There are many kinds of contracts. Usually you will be asked to sign (i) rent contract and (ii) contracts for water, electricity and gas. Furthermore, you will be asked to pay the maintenance costs. Note that in all of these cases, you will pay (i) a special tax when you sign and (ii) an extra tax every year, for each contract. Once you sign in for the "anagrafe" and have been granted your "citadinanza" (i.e. city dweller status in Bolzano), you can apply for the housing subsidy (whose quantity that depends on your income).


Anagrafe

 

The "anagrafe" is basically the registry of the citizens and residents of any given Italian city (called "residenza", not to be confused with that of the Italian state). It has its purposes. You need it for a good many administrative procedures, like, getting a driver's license, buying a car or an an apartment. It is free. You just have to go to the city hall with your passport and fill and sign a form. After that, you will be issued a card ("carta di cittadinanza", not to be confused with Italian citinzenship).

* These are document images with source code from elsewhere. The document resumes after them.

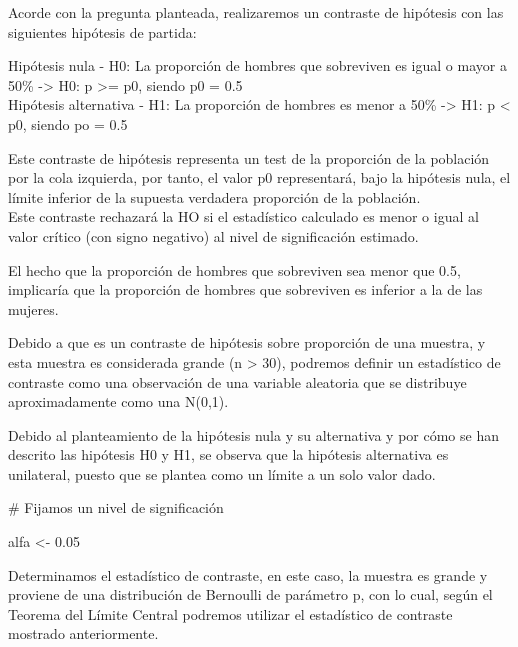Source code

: \documentclass[
]{article}
\newenvironment{Shaded}{\begin{snugshade}}{\end{snugshade}}
\newcommand{\CommentTok}[1]{\textcolor[rgb]{0.50,0.62,0.50}{#1}}
\newcommand{\FloatTok}[1]{\textcolor[rgb]{0.75,0.75,0.82}{#1}}
\newcommand{\NormalTok}[1]{\textcolor[rgb]{0.80,0.80,0.80}{#1}}
\newcommand{\StringTok}[1]{\textcolor[rgb]{0.80,0.58,0.58}{#1}}
\begin{document}
Acorde con la pregunta planteada, realizaremos un contraste de hipótesis
con las siguientes hipótesis de partida:

Hipótesis nula - H0: La proporción de hombres que sobreviven es igual o
mayor a 50\% -\textgreater{} H0: p \textgreater= p0, siendo p0 = 0.5\\
Hipótesis alternativa - H1: La proporción de hombres es menor a 50\%
-\textgreater{} H1: p \textless{} p0, siendo po = 0.5

Este contraste de hipótesis representa un test de la proporción de la
población por la cola izquierda, por tanto, el valor p0 representará,
bajo la hipótesis nula, el límite inferior de la supuesta verdadera
proporción de la población.\\
Este contraste rechazará la HO si el estadístico calculado es menor o
igual al valor crítico (con signo negativo) al nivel de significación
estimado.

El hecho que la proporción de hombres que sobreviven sea menor que 0.5,
implicaría que la proporción de hombres que sobreviven es inferior a la
de las mujeres.

Debido a que es un contraste de hipótesis sobre proporción de una
muestra, y esta muestra es considerada grande (n \textgreater{} 30),
podremos definir un estadístico de contraste como una observación de una
variable aleatoria que se distribuye aproximadamente como una N(0,1).

Debido al planteamiento de la hipótesis nula y su alternativa y por cómo
se han descrito las hipótesis H0 y H1, se observa que la hipótesis
alternativa es unilateral, puesto que se plantea como un límite a un
solo valor dado.

\begin{Shaded}
\begin{Highlighting}[]
\CommentTok{# Fijamos un nivel de significación}

\NormalTok{alfa <-}\StringTok{ }\FloatTok{0.05}
\end{Highlighting}
\end{Shaded}

Determinamos el estadístico de contraste, en este caso, la muestra es
grande y proviene de una distribución de Bernoulli de parámetro p, con
lo cual, según el Teorema del Límite Central podremos utilizar el
estadístico de contraste mostrado anteriormente.
\end{document}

Pay heed to the fact that if you sign you will be regarded as having in Italy you tax residence and you will have to pay INPS and any tax you are avoiding due to any double-taxation bilateral agreeent holding between Italy and your country.

 

Having a Car

 

If you plan to buy /bring a car you have to remember the following. You need a valid EU driving license. Things get more complicated when you want to go beyond this. If you want to buy a car or at any event register in Italy yours, you will have to (i) sign in in the anagrafe, (ii) convert your driving license to an Italian one (iii) pay for the registration (which is quite expensive) and, for the killer, (iv) get an Italian car insurance (worth 800€ per year, just for Italy). Taking the license examination (if you do not have a EU license) will cost an extra 1,000€. The only benefit, to our knowledge, of registering your car in Bolzano is that you can park it somewhere instead of nowhere.


Banks


Italy is not Switzerland, so banking is quite of a hassle. You will need your codice fiscale and a university enrollement certificate.


Visas


EU citizens: An issue to disregard.

Non-EU citizens: During your studies you will probably travel to conferences and summer schools which will be held in countries outside of the EU and for which you will have to ask for a visa. Consulates are found mostly in Rome and in Milano, so you will have to go there. Furthermore, the procedure in Italy is, somehow, at least twice as long as in the rest of the EU, so it advisable to request them 2 to 3 months in advance. Of course, if your permit is still in the process of being renewed, you will not be able to go anywhere outside Italy.